▶ Record extracts
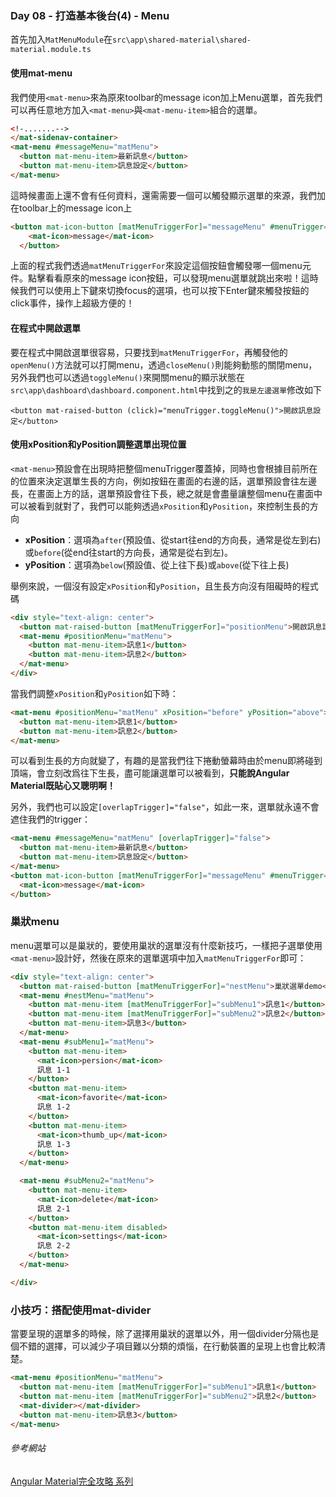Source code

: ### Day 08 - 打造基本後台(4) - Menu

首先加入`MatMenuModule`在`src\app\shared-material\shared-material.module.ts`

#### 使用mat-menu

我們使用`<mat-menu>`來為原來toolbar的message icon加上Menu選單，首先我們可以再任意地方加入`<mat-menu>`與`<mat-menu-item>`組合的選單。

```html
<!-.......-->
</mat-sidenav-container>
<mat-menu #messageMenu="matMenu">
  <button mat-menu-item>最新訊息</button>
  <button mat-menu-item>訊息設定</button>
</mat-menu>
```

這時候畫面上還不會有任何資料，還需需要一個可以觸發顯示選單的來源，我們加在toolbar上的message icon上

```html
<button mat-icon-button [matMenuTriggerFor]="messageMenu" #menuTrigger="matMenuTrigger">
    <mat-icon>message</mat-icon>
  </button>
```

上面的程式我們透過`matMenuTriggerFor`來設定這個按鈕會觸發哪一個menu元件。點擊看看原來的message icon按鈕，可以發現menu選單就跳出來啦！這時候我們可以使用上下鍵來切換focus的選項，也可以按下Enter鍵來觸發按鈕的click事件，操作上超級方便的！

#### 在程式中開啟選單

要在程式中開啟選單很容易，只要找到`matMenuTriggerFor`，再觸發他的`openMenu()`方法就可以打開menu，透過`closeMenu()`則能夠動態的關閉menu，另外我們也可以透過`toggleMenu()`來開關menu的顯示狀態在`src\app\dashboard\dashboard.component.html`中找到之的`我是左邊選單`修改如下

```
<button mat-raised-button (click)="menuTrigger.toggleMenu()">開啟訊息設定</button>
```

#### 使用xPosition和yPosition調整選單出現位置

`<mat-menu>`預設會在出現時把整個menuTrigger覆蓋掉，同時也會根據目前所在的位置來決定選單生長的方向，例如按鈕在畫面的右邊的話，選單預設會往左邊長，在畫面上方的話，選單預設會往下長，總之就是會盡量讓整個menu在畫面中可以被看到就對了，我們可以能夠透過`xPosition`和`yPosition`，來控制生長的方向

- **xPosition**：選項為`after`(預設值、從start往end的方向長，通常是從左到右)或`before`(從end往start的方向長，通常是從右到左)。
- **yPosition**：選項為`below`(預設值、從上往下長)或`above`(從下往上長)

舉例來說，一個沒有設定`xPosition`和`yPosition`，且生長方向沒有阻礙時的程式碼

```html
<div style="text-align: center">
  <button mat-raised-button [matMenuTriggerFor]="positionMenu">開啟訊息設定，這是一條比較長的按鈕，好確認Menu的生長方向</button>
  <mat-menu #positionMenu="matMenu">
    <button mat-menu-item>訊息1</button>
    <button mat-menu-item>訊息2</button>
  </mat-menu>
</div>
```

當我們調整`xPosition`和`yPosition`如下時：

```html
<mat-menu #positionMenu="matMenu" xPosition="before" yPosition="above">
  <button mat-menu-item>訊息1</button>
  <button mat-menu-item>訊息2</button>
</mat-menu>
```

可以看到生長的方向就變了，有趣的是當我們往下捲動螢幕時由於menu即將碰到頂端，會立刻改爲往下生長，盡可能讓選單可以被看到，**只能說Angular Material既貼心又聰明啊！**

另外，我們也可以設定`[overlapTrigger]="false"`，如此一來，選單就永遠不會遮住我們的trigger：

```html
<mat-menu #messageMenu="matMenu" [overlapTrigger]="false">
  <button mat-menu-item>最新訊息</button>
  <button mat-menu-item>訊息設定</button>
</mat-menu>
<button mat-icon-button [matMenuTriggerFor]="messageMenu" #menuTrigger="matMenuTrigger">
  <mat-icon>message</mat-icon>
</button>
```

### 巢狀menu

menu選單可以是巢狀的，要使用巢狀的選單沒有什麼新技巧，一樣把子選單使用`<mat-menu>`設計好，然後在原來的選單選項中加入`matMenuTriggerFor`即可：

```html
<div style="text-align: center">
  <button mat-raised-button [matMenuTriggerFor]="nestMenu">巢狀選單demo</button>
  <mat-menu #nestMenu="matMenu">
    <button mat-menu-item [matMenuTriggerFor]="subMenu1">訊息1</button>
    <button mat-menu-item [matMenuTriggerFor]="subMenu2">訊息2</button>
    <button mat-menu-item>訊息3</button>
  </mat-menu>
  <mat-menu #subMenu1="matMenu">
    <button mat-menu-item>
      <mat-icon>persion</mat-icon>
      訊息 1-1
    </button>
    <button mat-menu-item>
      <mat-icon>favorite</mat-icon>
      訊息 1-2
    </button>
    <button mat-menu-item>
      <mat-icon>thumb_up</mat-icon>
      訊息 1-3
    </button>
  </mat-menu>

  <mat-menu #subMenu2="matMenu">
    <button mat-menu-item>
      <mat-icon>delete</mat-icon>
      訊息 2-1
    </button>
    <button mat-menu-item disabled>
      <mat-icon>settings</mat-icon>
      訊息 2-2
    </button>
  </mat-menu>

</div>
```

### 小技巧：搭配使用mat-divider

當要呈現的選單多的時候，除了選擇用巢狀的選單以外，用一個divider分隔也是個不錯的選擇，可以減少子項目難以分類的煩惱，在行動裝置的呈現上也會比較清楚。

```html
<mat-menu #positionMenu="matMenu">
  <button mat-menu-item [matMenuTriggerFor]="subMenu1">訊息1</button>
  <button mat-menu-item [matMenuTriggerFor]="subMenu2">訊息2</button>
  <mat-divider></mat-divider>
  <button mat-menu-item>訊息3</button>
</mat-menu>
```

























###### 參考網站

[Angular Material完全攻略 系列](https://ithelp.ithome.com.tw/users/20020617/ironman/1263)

▶ Assigned task
Write out all the entries word for word, but skip any images.

▶ Exercise output
Source code

: ### Day 08 - 打造基本後台(4) - Menu

首先加入`MatMenuModule`在`src\app\shared-material\shared-material.module.ts`

#### 使用mat-menu

我們使用`<mat-menu>`來為原來toolbar的message icon加上Menu選單，首先我們可以再任意地方加入`<mat-menu>`與`<mat-menu-item>`組合的選單。

```html
<!-.......-->
</mat-sidenav-container>
<mat-menu #messageMenu="matMenu">
  <button mat-menu-item>最新訊息</button>
  <button mat-menu-item>訊息設定</button>
</mat-menu>
```

這時候畫面上還不會有任何資料，還需需要一個可以觸發顯示選單的來源，我們加在toolbar上的message icon上

```html
<button mat-icon-button [matMenuTriggerFor]="messageMenu" #menuTrigger="matMenuTrigger">
    <mat-icon>message</mat-icon>
  </button>
```

上面的程式我們透過`matMenuTriggerFor`來設定這個按鈕會觸發哪一個menu元件。點擊看看原來的message icon按鈕，可以發現menu選單就跳出來啦！這時候我們可以使用上下鍵來切換focus的選項，也可以按下Enter鍵來觸發按鈕的click事件，操作上超級方便的！

#### 在程式中開啟選單

要在程式中開啟選單很容易，只要找到`matMenuTriggerFor`，再觸發他的`openMenu()`方法就可以打開menu，透過`closeMenu()`則能夠動態的關閉menu，另外我們也可以透過`toggleMenu()`來開關menu的顯示狀態在`src\app\dashboard\dashboard.component.html`中找到之的`我是左邊選單`修改如下

```
<button mat-raised-button (click)="menuTrigger.toggleMenu()">開啟訊息設定</button>
```

#### 使用xPosition和yPosition調整選單出現位置

`<mat-menu>`預設會在出現時把整個menuTrigger覆蓋掉，同時也會根據目前所在的位置來決定選單生長的方向，例如按鈕在畫面的右邊的話，選單預設會往左邊長，在畫面上方的話，選單預設會往下長，總之就是會盡量讓整個menu在畫面中可以被看到就對了，我們可以能夠透過`xPosition`和`yPosition`，來控制生長的方向

- **xPosition**：選項為`after`(預設值、從start往end的方向長，通常是從左到右)或`before`(從end往start的方向長，通常是從右到左)。
- **yPosition**：選項為`below`(預設值、從上往下長)或`above`(從下往上長)

舉例來說，一個沒有設定`xPosition`和`yPosition`，且生長方向沒有阻礙時的程式碼

```html
<div style="text-align: center">
  <button mat-raised-button [matMenuTriggerFor]="positionMenu">開啟訊息設定，這是一條比較長的按鈕，好確認Menu的生長方向</button>
  <mat-menu #positionMenu="matMenu">
    <button mat-menu-item>訊息1</button>
    <button mat-menu-item>訊息2</button>
  </mat-menu>
</div>
```

當我們調整`xPosition`和`yPosition`如下時：

```html
<mat-menu #positionMenu="matMenu" xPosition="before" yPosition="above">
  <button mat-menu-item>訊息1</button>
  <button mat-menu-item>訊息2</button>
</mat-menu>
```

可以看到生長的方向就變了，有趣的是當我們往下捲動螢幕時由於menu即將碰到頂端，會立刻改爲往下生長，盡可能讓選單可以被看到，**只能說Angular Material既貼心又聰明啊！**

另外，我們也可以設定`[overlapTrigger]="false"`，如此一來，選單就永遠不會遮住我們的trigger：

```html
<mat-menu #messageMenu="matMenu" [overlapTrigger]="false">
  <button mat-menu-item>最新訊息</button>
  <button mat-menu-item>訊息設定</button>
</mat-menu>
<button mat-icon-button [matMenuTriggerFor]="messageMenu" #menuTrigger="matMenuTrigger">
  <mat-icon>message</mat-icon>
</button>
```

### 巢狀menu

menu選單可以是巢狀的，要使用巢狀的選單沒有什麼新技巧，一樣把子選單使用`<mat-menu>`設計好，然後在原來的選單選項中加入`matMenuTriggerFor`即可：

```html
<div style="text-align: center">
  <button mat-raised-button [matMenuTriggerFor]="nestMenu">巢狀選單demo</button>
  <mat-menu #nestMenu="matMenu">
    <button mat-menu-item [matMenuTriggerFor]="subMenu1">訊息1</button>
    <button mat-menu-item [matMenuTriggerFor]="subMenu2">訊息2</button>
    <button mat-menu-item>訊息3</button>
  </mat-menu>
  <mat-menu #subMenu1="matMenu">
    <button mat-menu-item>
      <mat-icon>persion</mat-icon>
      訊息 1-1
    </button>
    <button mat-menu-item>
      <mat-icon>favorite</mat-icon>
      訊息 1-2
    </button>
    <button mat-menu-item>
      <mat-icon>thumb_up</mat-icon>
      訊息 1-3
    </button>
  </mat-menu>

  <mat-menu #subMenu2="matMenu">
    <button mat-menu-item>
      <mat-icon>delete</mat-icon>
      訊息 2-1
    </button>
    <button mat-menu-item disabled>
      <mat-icon>settings</mat-icon>
      訊息 2-2
    </button>
  </mat-menu>

</div>
```

### 小技巧：搭配使用mat-divider

當要呈現的選單多的時候，除了選擇用巢狀的選單以外，用一個divider分隔也是個不錯的選擇，可以減少子項目難以分類的煩惱，在行動裝置的呈現上也會比較清楚。

```html
<mat-menu #positionMenu="matMenu">
  <button mat-menu-item [matMenuTriggerFor]="subMenu1">訊息1</button>
  <button mat-menu-item [matMenuTriggerFor]="subMenu2">訊息2</button>
  <mat-divider></mat-divider>
  <button mat-menu-item>訊息3</button>
</mat-menu>
```

























###### 參考網站

[Angular Material完全攻略 系列](https://ithelp.ithome.com.tw/users/20020617/ironman/1263)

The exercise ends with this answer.